Nie jestem wielką fanką
e-booków. Sądzę, że stanowią zagrożenie dla tradycyjnej literatury, ale nie w
warstwie finansowej, a intelektualnej. Już dawno odkryłam, że ich czytanie ebooków nie sprawia
mi tyle przyjemności, co książek. Teraz już wiem dlaczego :)
Czytanie to proces, jaki
zachodzi w naszym mózgu. Neurolodzy oczywiście przebadali ten proces i odkryli coś ciekawego. Mianowicie, okazało się, że nasz mózg inaczej
czyta e-booki, a inaczej książki. Nowoczesne technologie przyzwyczaiły nas do
przyswajania treści cyfrowe. Dlatego większości z nas wydaje się, że
czytanie na komputerze jest tym samym, co czytanie druku papierowego. I to właśnie
najbardziej błędne założenie. Podczas zapoznawania się z treścią np. w internecie,
gdy przeglądamy strony, Facebooka, czy pocztę, nasz mózg szaleje. Nie czyta on
w sposób normalny, lecz skacze po całym ekranie/stronie próbując ogarnąć treść
oraz związane z nią inne bodźce. Tyczy się to wszelkich elektronicznych czytników
i treści wyświetlanych na ekranach.
Neurolodzy wyróżnili więc
dwa podstawowe tryby czytania: liniowy i nieliniowy. Ten drugi odnosi się do
treści e-booków i wiąże ze wzmożoną pracą mózgu, chaotycznym odbieraniem
treści, a przez co z problemami z zapamiętywaniem. Tego odkrycia dokonała Ann Mangen z University of Stavanger w
Norwegii. Według jej badań osoby czytające e-booki zapamiętują mniej treści oraz wykazują
mniejszą zdolność do jej rozumienia, czyli do głębokiego czytania. Sam proces
czytania tekstu cyfrowego również ulega wydłużeniu w skutek rozproszenia treści odbieranych przez nasz mózg. Najbardziej szokującą informacją okazuje się odkrycie, że czytając e-booki zachowujemy większy dystans do
prezentowanej historii oraz bohaterów, jednym słowem mniej się angażujemy emocjonalnie.

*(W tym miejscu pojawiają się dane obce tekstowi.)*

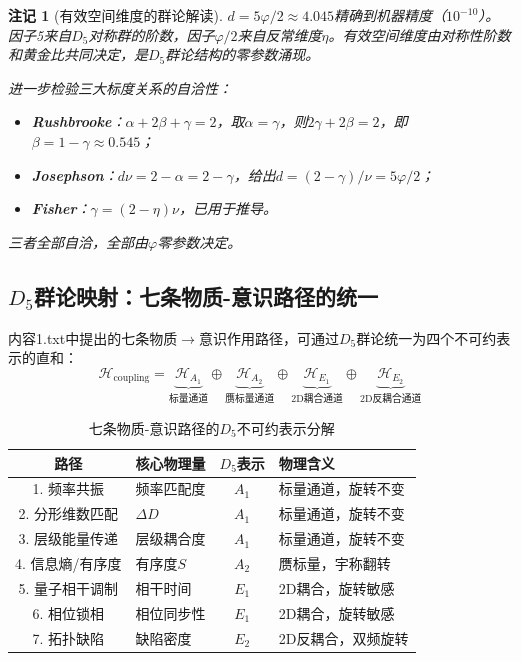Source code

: \documentclass[12pt,a4paper,twocolumn]{article}
\renewcommand{\phi}{\varphi}
\newtheorem{remark}[theorem]{注记}
\begin{document}
\begin{remark}[有效空间维度的群论解读]
$d = 5\phi/2 \approx 4.045$精确到机器精度（$10^{-10}$）。因子5来自$D_5$对称群的阶数，因子$\phi/2$来自反常维度$\eta$。有效空间维度由对称性阶数和黄金比共同决定，是$D_5$群论结构的零参数涌现。

进一步检验三大标度关系的自洽性：
\begin{itemize}
\item \textbf{Rushbrooke}：$\alpha + 2\beta + \gamma = 2$，取$\alpha = \gamma$，则$2\gamma + 2\beta = 2$，即$\beta = 1 - \gamma \approx 0.545$；
\item \textbf{Josephson}：$d\nu = 2-\alpha = 2-\gamma$，给出$d = (2-\gamma)/\nu = 5\phi/2$；
\item \textbf{Fisher}：$\gamma = (2-\eta)\nu$，已用于推导。
\end{itemize}
三者全部自洽，全部由$\phi$零参数决定。
\end{remark}

\subsection{$D_5$群论映射：七条物质-意识路径的统一}
\label{subsec:seven_paths}

内容1.txt中提出的七条物质$\to$意识作用路径，可通过$D_5$群论统一为四个不可约表示的直和：
\begin{equation}
\mathcal{H}_{\text{coupling}} = \underbrace{\mathcal{H}_{A_1}}_{\text{标量通道}} \oplus \underbrace{\mathcal{H}_{A_2}}_{\text{赝标量通道}} \oplus \underbrace{\mathcal{H}_{E_1}}_{\text{2D耦合通道}} \oplus \underbrace{\mathcal{H}_{E_2}}_{\text{2D反耦合通道}}
\end{equation}

\begin{table}[H]
\centering
\caption{七条物质-意识路径的$D_5$不可约表示分解}
\begin{tabular}{c|l|c|l}
\hline
\textbf{路径} & \textbf{核心物理量} & \textbf{$D_5$表示} & \textbf{物理含义} \\
\hline
1. 频率共振 & 频率匹配度 & $A_1$ & 标量通道，旋转不变 \\
2. 分形维数匹配 & $\Delta D$ & $A_1$ & 标量通道，旋转不变 \\
3. 层级能量传递 & 层级耦合度 & $A_1$ & 标量通道，旋转不变 \\
4. 信息熵/有序度 & 有序度$S$ & $A_2$ & 赝标量，宇称翻转 \\
5. 量子相干调制 & 相干时间 & $E_1$ & 2D耦合，旋转敏感 \\
6. 相位锁相 & 相位同步性 & $E_1$ & 2D耦合，旋转敏感 \\
7. 拓扑缺陷 & 缺陷密度 & $E_2$ & 2D反耦合，双频旋转 \\
\hline
\end{tabular}
\end{table}
\end{document}
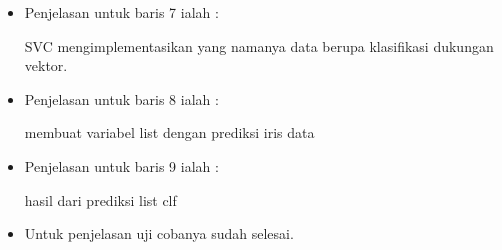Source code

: \begin{itemize}
\begin{itemize}
\begin{enumerate}
\begin{itemize}
\begin{itemize}
\item Penjelasan untuk baris 7 ialah : 
\par SVC mengimplementasikan yang namanya data berupa klasifikasi dukungan vektor.
\par
\par
\item Penjelasan untuk baris 8 ialah :
\par membuat variabel list dengan prediksi iris data 
\par
\item Penjelasan untuk baris 9 ialah :
\par hasil dari prediksi list clf
\par
\item Untuk penjelasan uji cobanya sudah selesai.
\par
\end{itemize}
\end{itemize}
\end{enumerate}


\end{itemize}
\end{itemize}
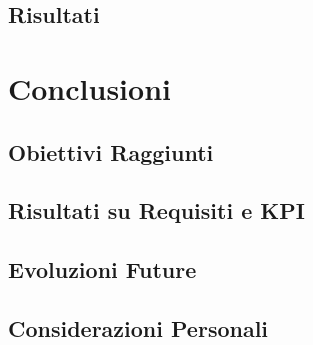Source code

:\documentclass[a4paper,12pt]{report}
\begin{document}
	\section{Risultati}
	
	\chapter{Conclusioni}
	
	\section{Obiettivi Raggiunti}
	
	\section{Risultati su Requisiti e KPI}
	
	\section{Evoluzioni Future}
	
	\section{Considerazioni Personali}
	
\end{document}
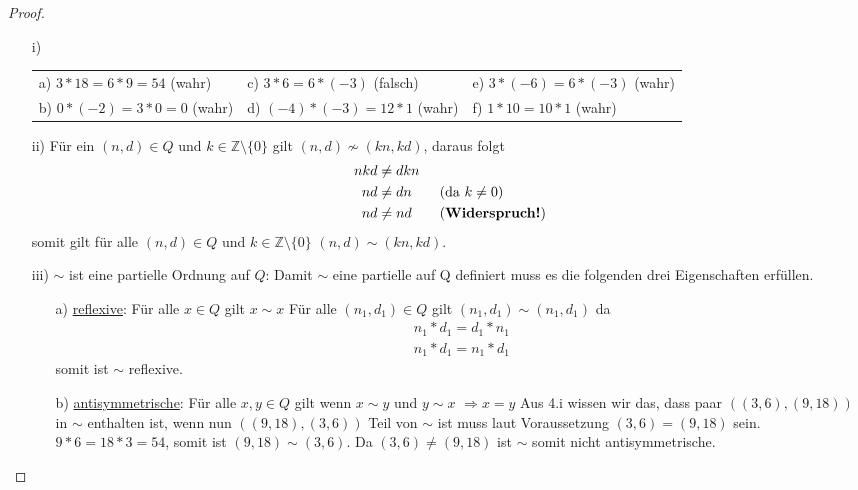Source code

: \documentclass{exam}
\begin{document}
\begin{proof} \ \newline
	\begin{enumerate}
		\item [i)]
		      \renewcommand{\arraystretch}{1.5}
		      \begin{tabularx}{\textwidth}{ X X X }
			      a) $3*18 = 6*9 = 54$ (wahr)  & c) $3*6 = 6*(-3)$ (falsch)  & e) $3*(-6) = 6 * (-3)$ (wahr) \\
			      b) $0*(-2) = 3*0 = 0$ (wahr) & d) $(-4)*(-3)= 12*1$ (wahr) & f) $1*10 = 10*1$ (wahr)
		      \end{tabularx}
		\item [ii)] Für ein $(n,d) \in Q$ und $k \in \mathbb{Z}\setminus\{0\}$ gilt $(n,d) \not\sim (kn,kd)$, daraus folgt
		      \begin{align}
			      nkd & \neq dkn                            \\
			      nd  & \neq dn \tag{da $k \neq 0$}         \\
			      nd  & \neq nd \tag{\textbf{Widerspruch!}}
		      \end{align}
		      somit gilt für alle $(n,d) \in Q$ und $k \in \mathbb{Z}\setminus\{0\}$ $(n,d) \sim (kn,kd)$.
		\item [iii)] $\sim$ ist eine partielle Ordnung auf $Q$: \newline
		      Damit $\sim$ eine partielle auf Q definiert muss es die folgenden drei Eigenschaften erfüllen.
		      \begin{enumerate}
			      \item [a)] \underline{reflexive}: Für alle $x \in Q$ gilt $x \sim x$ \newline
			            Für alle $(n_1,d_1) \in Q$ gilt $(n_1, d_1) \sim (n_1, d_1)$ da \begin{align}
				            n_1*d_1 = d_1*n_1 \\
				            n_1*d_1 = n_1*d_1
			            \end{align} somit ist $\sim$ reflexive.
			      \item [b)] \underline{antisymmetrische}: Für alle $x, y \in Q$ gilt wenn $x \sim y$ und $y \sim x$ $\Rightarrow x = y$ \newline
			            Aus 4.i wissen wir das, dass paar $((3,6),(9,18))$ in $\sim$ enthalten ist, wenn nun $((9,18),(3,6))$ Teil von $\sim$ ist muss laut Voraussetzung $(3,6) = (9,18)$ sein.
			            $9*6 = 18 * 3 = 54$, somit ist $(9,18) \sim (3,6)$. Da $(3,6) \neq (9,18)$ ist $\sim$ somit nicht antisymmetrische.

\end{enumerate}
\end{enumerate}
\end{proof}
\end{document}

Wniosek z badań Mangen jest jednoznaczny: te same treści czytane w różnej
formie, są inaczej przetwarzane przez nasz mózg.
Dla mnie niepodważalne jest, że to właśnie czytanie liniowe książek przynosi najwięcej korzyści i przyjemności. Jedynie dzięki niemu potrafimy przyswajać duże
zasoby wiedzy, głęboko interpretować tekst oraz rozwijać wyobraźnię. Sam proces
czytania liniowego relaksuje nasz mózg, sprawia mu „przyjemność”. Czytanie książek
ma więc również działanie terapeutyczne: relaksuje i oczyszcza emocjonalnie. E-readingowi brakuje warstwy hobbystycznej, którą daje literatura drukowana, a więc umożliwia ona celebrowaniem procesu czytania. Istnieje pewna relacja między
materialną sferą książki, a czytelnikiem. Dotyk, zapach, sposób i miejsce
czytania, to wszystko tworzy rytuał/więź, o jaką trudno z e-bookiem. Poza tym nic, nigdy nie przebije prawdziwego fizycznego doświadczenia rzeczy, a elektronika zawsze pozostanie jedynie namiastką materialności. W moim przypadku dochodzi jeszcze kwestia podziału na pracę i życie prywatne. Zawodowo wszystkie teksty, książki i informacje czytam na różnego typu nośnikach. Dzieje się tak z podstawowego powodu: czas to pieniądz. Jednak gdy wracam do domu, czytam to, co lubię i z wielką celebracją obcuję z papierową książką, bo tylko z nią mam moment gdy zaczynam ją poznawać, przeglądam, podczytuje fragmenty i moment, gdy kończę dotykając ostatniej kartki.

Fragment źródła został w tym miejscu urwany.